Fargate vs Lambda, when to use which?

It is important to notice that with Lambda you don't need to build, secure, or maintain a container. You just worry about the code. Now as mentioned already, Lambda has a max run time limit and 3GB memory limit (CPU increases proportionally). Also if it is used sporadically it may need to be pre-warmed (called on a schedule) for extra performance.

Fargate manages docker containers, which you need to define, maintain and secure. If you need more control of what is available in the environment where your code runs, you could potentially use a container (or a server), but that again comes with the management. You also have more options on Memory/CPU size and length of time your run can take to run.

Even for an API server as you mentioned you could put API gateway in front and call Lambda.

As Mark has already mentioned, you can Lambda + API Gateway to expose your lambda function as API. But lambda has significant limitations in terms of function executions. There are limitations on the programming languages supported, memory consumption and execution time (It was increased to 15 mins recently from the earlier 5 mins). This is where AWS Fargate can help by giving the benefits of both container world and Serverless (FaaS) world. Here you worry only about container (its CPU, memory requirements, IAM policies..) and leave the rest to Amazon ECS by choosing Fargate launch type. ECS will choose the right instance type, manage your cluster, it's auto scaling, optimum utilization.

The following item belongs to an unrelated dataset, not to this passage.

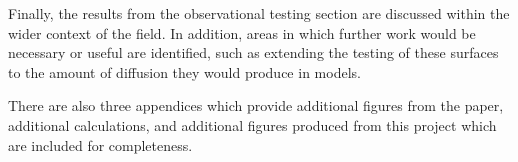 Finally, the results from the observational testing section are discussed within the wider context of the field. In addition, areas in which further work would be necessary or useful are identified, such as extending the testing of these surfaces to the amount of diffusion they would produce in models. 

There are also three appendices which provide additional figures from the \citet{McDougall1987} paper, additional calculations, and additional figures produced from this project which are included for completeness.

That's the start of a good analogy. However Lambda also has limitations in terms of available CPU and RAM, and a maximum run time of 15 minutes per invocation. So anything that needs more resources, or needs to run for longer than 15 minutes, would be a better fit for Fargate.

Also I'm not sure why you say something is a better fit for Fargate because you "always need at least one instance running". Lambda+API Gateway is a great fit for API calls. API Gateway is always ready to receive the API call and it will then invoke a Lambda function to process it (if the response isn't already cached).